Traffic Control with Connected and Autonomous Vehicles
Principal Investigator: Dan Work
Project Description
This project will look at using Connected and Autonomous Vehicles (CAVS) to beneficially control the flow of traffic. Traffic is known to exhibit complicated, nonlinear behavior that often results in so-called phantom traffic jams in which traffic jams can appear seemingly from thin air. These jams are known to cause decreases in fuel efficiency, increases in commute time, and decreases in driver safety. An emerging technology for attempting to mitigate this phenomenon is the use of CAVs, which employ novel control methods specifically designed for stopping phantom jams.

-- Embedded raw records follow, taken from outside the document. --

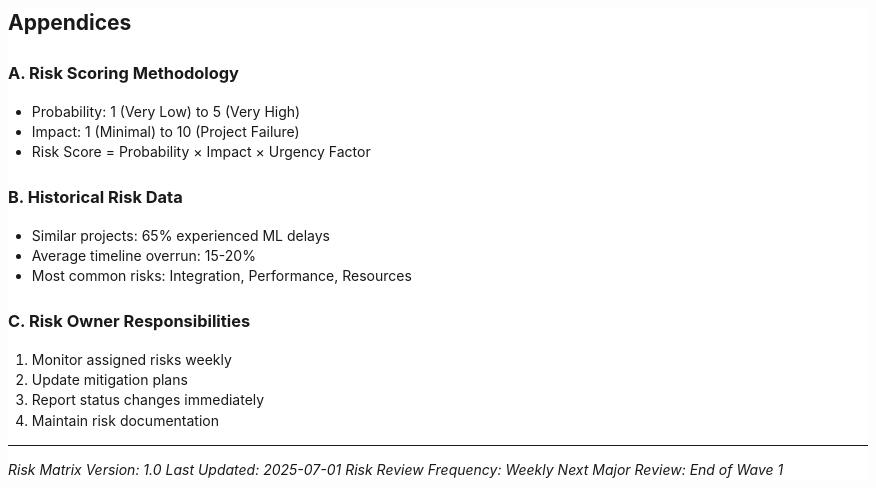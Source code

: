 
## Appendices

### A. Risk Scoring Methodology
- Probability: 1 (Very Low) to 5 (Very High)
- Impact: 1 (Minimal) to 10 (Project Failure)
- Risk Score = Probability × Impact × Urgency Factor

### B. Historical Risk Data
- Similar projects: 65% experienced ML delays
- Average timeline overrun: 15-20%
- Most common risks: Integration, Performance, Resources

### C. Risk Owner Responsibilities
1. Monitor assigned risks weekly
2. Update mitigation plans
3. Report status changes immediately
4. Maintain risk documentation

---

*Risk Matrix Version: 1.0*
*Last Updated: 2025-07-01*
*Risk Review Frequency: Weekly*
*Next Major Review: End of Wave 1*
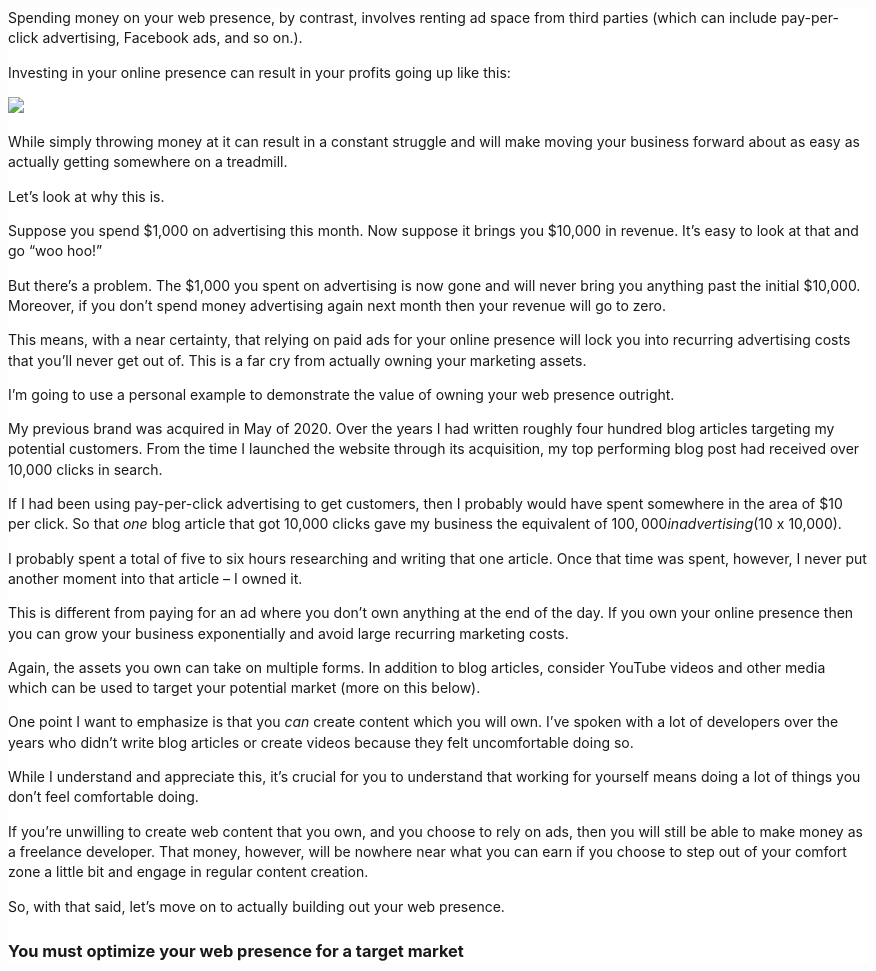 Spending money on your web presence, by contrast, involves renting ad space from third parties (which can include pay-per-click advertising, Facebook ads, and so on.).

Investing in your online presence can result in your profits going up like this:

![](https://www.freecodecamp.org/news/content/images/2020/11/upwardgraph.jpg)

While simply throwing money at it can result in a constant struggle and will make moving your business forward about as easy as actually getting somewhere on a treadmill.

Let’s look at why this is.

Suppose you spend $1,000 on advertising this month. Now suppose it brings you $10,000 in revenue. It’s easy to look at that and go “woo hoo!”

But there’s a problem. The $1,000 you spent on advertising is now gone and will never bring you anything past the initial $10,000. Moreover, if you don’t spend money advertising again next month then your revenue will go to zero.

This means, with a near certainty, that relying on paid ads for your online presence will lock you into recurring advertising costs that you’ll never get out of. This is a far cry from actually owning your marketing assets.

I’m going to use a personal example to demonstrate the value of owning your web presence outright.

My previous brand was acquired in May of 2020. Over the years I had written roughly four hundred blog articles targeting my potential customers. From the time I launched the website through its acquisition, my top performing blog post had received over 10,000 clicks in search.

If I had been using pay-per-click advertising to get customers, then I probably would have spent somewhere in the area of $10 per click. So that  _one_  blog article that got 10,000 clicks gave my business the equivalent of $100,000 in advertising ($10 x 10,000).

I probably spent a total of five to six hours researching and writing that one article. Once that time was spent, however, I never put another moment into that article – I owned it.

This is different from paying for an ad where you don’t own anything at the end of the day. If you own your online presence then you can grow your business exponentially and avoid large recurring marketing costs.

Again, the assets you own can take on multiple forms. In addition to blog articles, consider YouTube videos and other media which can be used to target your potential market (more on this below).

One point I want to emphasize is that you  _can_ create content which you will own. I’ve spoken with a lot of developers over the years who didn’t write blog articles or create videos because they felt uncomfortable doing so.

While I understand and appreciate this, it’s crucial for you to understand that working for yourself means doing a lot of things you don’t feel comfortable doing.

If you’re unwilling to create web content that you own, and you choose to rely on ads, then you will still be able to make money as a freelance developer. That money, however, will be nowhere near what you can earn if you choose to step out of your comfort zone a little bit and engage in regular content creation.

So, with that said, let’s move on to actually building out your web presence.

### You must optimize your web presence for a target market
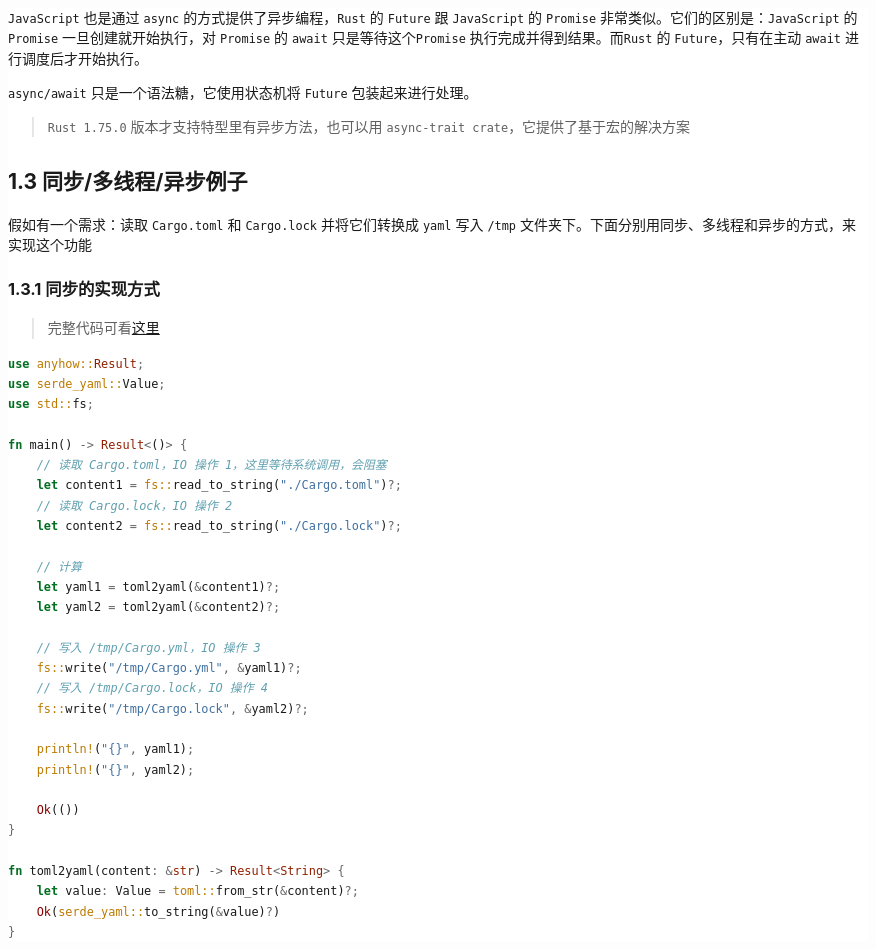 

`JavaScript` 也是通过 `async` 的方式提供了异步编程，`Rust` 的 `Future` 跟 `JavaScript` 的 `Promise` 非常类似。它们的区别是：`JavaScript` 的 `Promise` 一旦创建就开始执行，对 `Promise` 的 `await` 只是等待这个`Promise` 执行完成并得到结果。而`Rust` 的 `Future`，只有在主动 `await` 进行调度后才开始执行。



`async/await` 只是一个语法糖，它使用状态机将 `Future` 包装起来进行处理。

> `Rust 1.75.0` 版本才支持特型里有异步方法，也可以用 `async-trait crate`，它提供了基于宏的解决方案



## 1.3 同步/多线程/异步例子

假如有一个需求：读取 `Cargo.toml` 和 `Cargo.lock` 并将它们转换成 `yaml` 写入 `/tmp` 文件夹下。下面分别用同步、多线程和异步的方式，来实现这个功能



### 1.3.1 同步的实现方式

> 完整代码可看[这里](https://github.com/sinkhaha/rust-study-demo/blob/main/async-and-await/examples/sync-io.rs)

```rust
use anyhow::Result;
use serde_yaml::Value;
use std::fs;

fn main() -> Result<()> {
    // 读取 Cargo.toml，IO 操作 1，这里等待系统调用，会阻塞
    let content1 = fs::read_to_string("./Cargo.toml")?;
    // 读取 Cargo.lock，IO 操作 2
    let content2 = fs::read_to_string("./Cargo.lock")?;

    // 计算
    let yaml1 = toml2yaml(&content1)?;
    let yaml2 = toml2yaml(&content2)?;

    // 写入 /tmp/Cargo.yml，IO 操作 3
    fs::write("/tmp/Cargo.yml", &yaml1)?;
    // 写入 /tmp/Cargo.lock，IO 操作 4
    fs::write("/tmp/Cargo.lock", &yaml2)?;

    println!("{}", yaml1);
    println!("{}", yaml2);

    Ok(())
}

fn toml2yaml(content: &str) -> Result<String> {
    let value: Value = toml::from_str(&content)?;
    Ok(serde_yaml::to_string(&value)?)
}
```
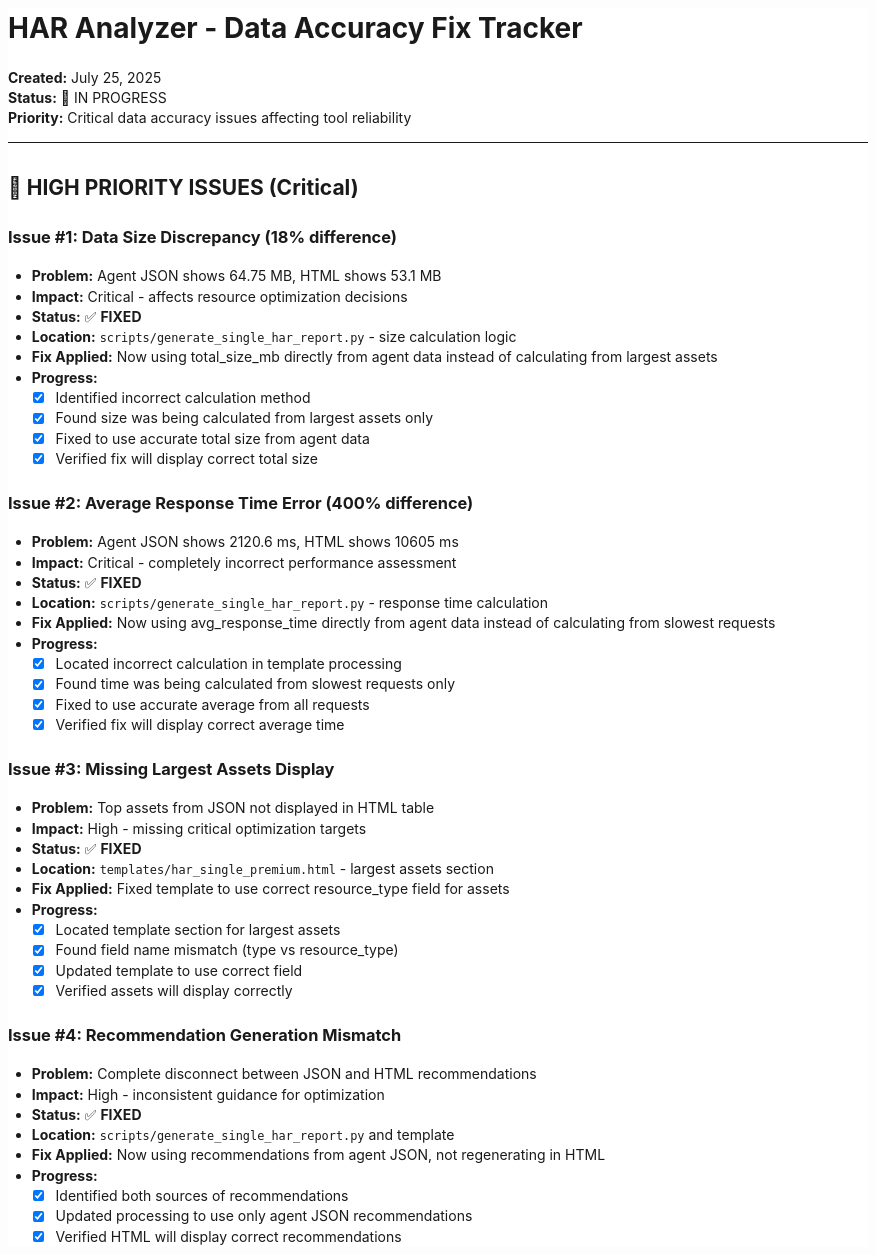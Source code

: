 # HAR Analyzer - Data Accuracy Fix Tracker

**Created:** July 25, 2025  
**Status:** 🔧 IN PROGRESS  
**Priority:** Critical data accuracy issues affecting tool reliability

---

## 🔴 HIGH PRIORITY ISSUES (Critical)

### Issue #1: Data Size Discrepancy (18% difference)
- **Problem:** Agent JSON shows 64.75 MB, HTML shows 53.1 MB
- **Impact:** Critical - affects resource optimization decisions
- **Status:** ✅ **FIXED**
- **Location:** `scripts/generate_single_har_report.py` - size calculation logic
- **Fix Applied:** Now using total_size_mb directly from agent data instead of calculating from largest assets
- **Progress:**
  - [x] Identified incorrect calculation method
  - [x] Found size was being calculated from largest assets only
  - [x] Fixed to use accurate total size from agent data
  - [x] Verified fix will display correct total size

### Issue #2: Average Response Time Error (400% difference)
- **Problem:** Agent JSON shows 2120.6 ms, HTML shows 10605 ms
- **Impact:** Critical - completely incorrect performance assessment
- **Status:** ✅ **FIXED**
- **Location:** `scripts/generate_single_har_report.py` - response time calculation
- **Fix Applied:** Now using avg_response_time directly from agent data instead of calculating from slowest requests
- **Progress:**
  - [x] Located incorrect calculation in template processing
  - [x] Found time was being calculated from slowest requests only
  - [x] Fixed to use accurate average from all requests
  - [x] Verified fix will display correct average time

### Issue #3: Missing Largest Assets Display
- **Problem:** Top assets from JSON not displayed in HTML table
- **Impact:** High - missing critical optimization targets
- **Status:** ✅ **FIXED**
- **Location:** `templates/har_single_premium.html` - largest assets section
- **Fix Applied:** Fixed template to use correct resource_type field for assets
- **Progress:**
  - [x] Located template section for largest assets
  - [x] Found field name mismatch (type vs resource_type)
  - [x] Updated template to use correct field
  - [x] Verified assets will display correctly

### Issue #4: Recommendation Generation Mismatch
- **Problem:** Complete disconnect between JSON and HTML recommendations
- **Impact:** High - inconsistent guidance for optimization
- **Status:** ✅ **FIXED**
- **Location:** `scripts/generate_single_har_report.py` and template
- **Fix Applied:** Now using recommendations from agent JSON, not regenerating in HTML
- **Progress:**
  - [x] Identified both sources of recommendations
  - [x] Updated processing to use only agent JSON recommendations
  - [x] Verified HTML will display correct recommendations
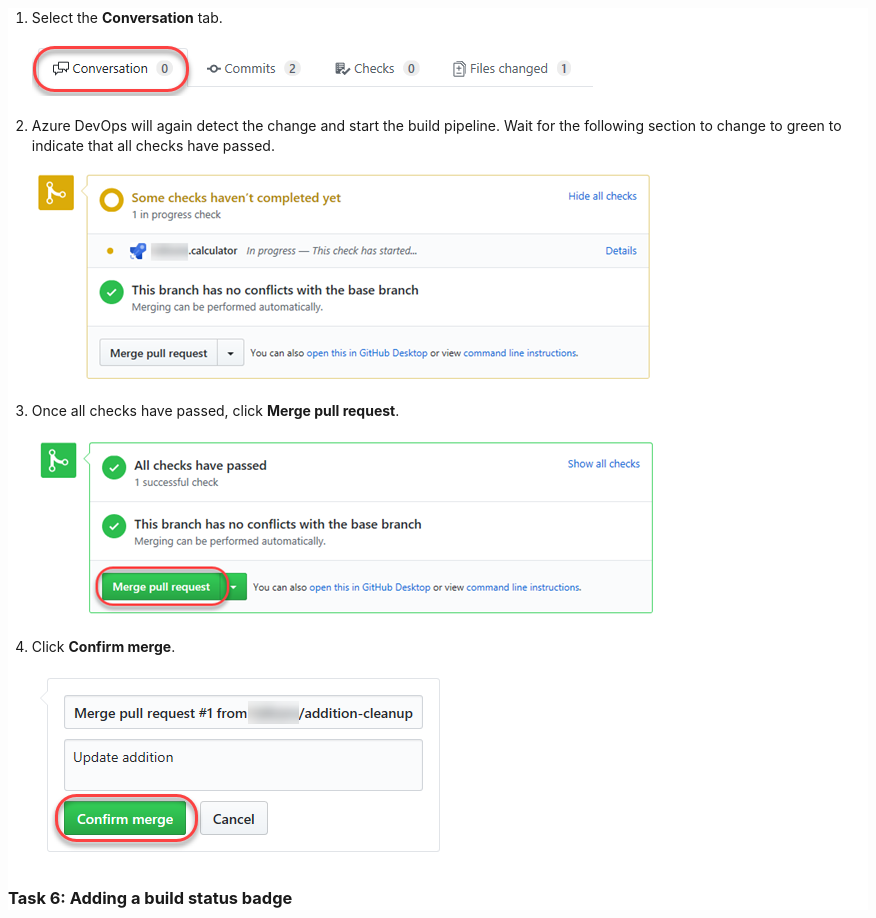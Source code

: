 1. Select the **Conversation** tab.

    ![](images/042.png)

1. Azure DevOps will again detect the change and start the build pipeline. Wait for the following section to change to green to indicate that all checks have passed.

    ![](images/043.png)

1. Once all checks have passed, click **Merge pull request**.

    ![](images/044.png)

1. Click **Confirm merge**.

    ![](images/045.png)

<a name="Ex1Task6"></a>
### Task 6: Adding a build status badge ###
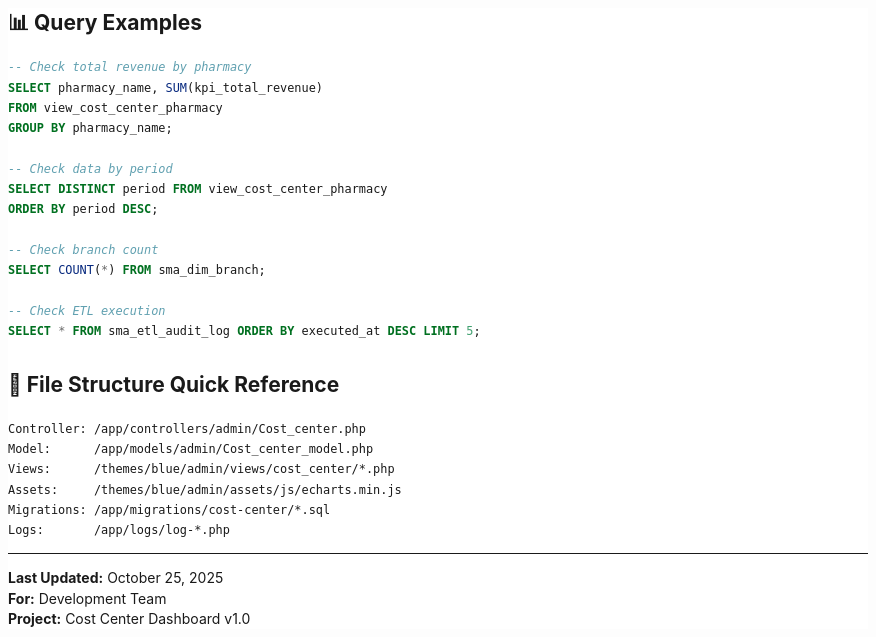 ## 📊 Query Examples

```sql
-- Check total revenue by pharmacy
SELECT pharmacy_name, SUM(kpi_total_revenue)
FROM view_cost_center_pharmacy
GROUP BY pharmacy_name;

-- Check data by period
SELECT DISTINCT period FROM view_cost_center_pharmacy
ORDER BY period DESC;

-- Check branch count
SELECT COUNT(*) FROM sma_dim_branch;

-- Check ETL execution
SELECT * FROM sma_etl_audit_log ORDER BY executed_at DESC LIMIT 5;
```

## 📁 File Structure Quick Reference

```
Controller: /app/controllers/admin/Cost_center.php
Model:      /app/models/admin/Cost_center_model.php
Views:      /themes/blue/admin/views/cost_center/*.php
Assets:     /themes/blue/admin/assets/js/echarts.min.js
Migrations: /app/migrations/cost-center/*.sql
Logs:       /app/logs/log-*.php
```

---

**Last Updated:** October 25, 2025  
**For:** Development Team  
**Project:** Cost Center Dashboard v1.0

Students will work on developing algorithms to implement on real instrumented vehicles, as well as developing techniques for modeling their effect on traffic.
Desired Qualifications
Background in data science, proficiency in programming with python/matlab, background in simulation or transportation modeling
Creation and Evaluation of CPS System Model Library
Principal Investigator: Theodore Bapty
Project Description
Cyber-Physical systems, combinations of physical and computer components, are challenging to design and evaluate. To manage complexity, these systems are often composed from high-level components and subsystems, rather than building them form elemental parts. Prior work at ISIS has produced tools (OpenMETA) that allow modeling these systems and automatically composing models for various types of engineering analysis. Upcoming research will attempt to use AI to automatically create systems from libraries of components and subsystems to achieve required performance. For these tools to work for a particular domain, libraries of components and subsystems must be created, along with the transforms (Test Benches) to map the models to the relevant engineering tools. This internship will work to create component libraries for small, unmanned underwater vehicles (UUV) and engineering tools to evaluate their hydrodynamic properties (Computational Fluid Dynamics and dynamic simulations). Students may also create example system and execute system analysis campaigns.
Desired Qualifications
Background in mechanical engineering is advantageous, familiarity with CFD tools, CAD tools. Programming in C++/C# and/or Python.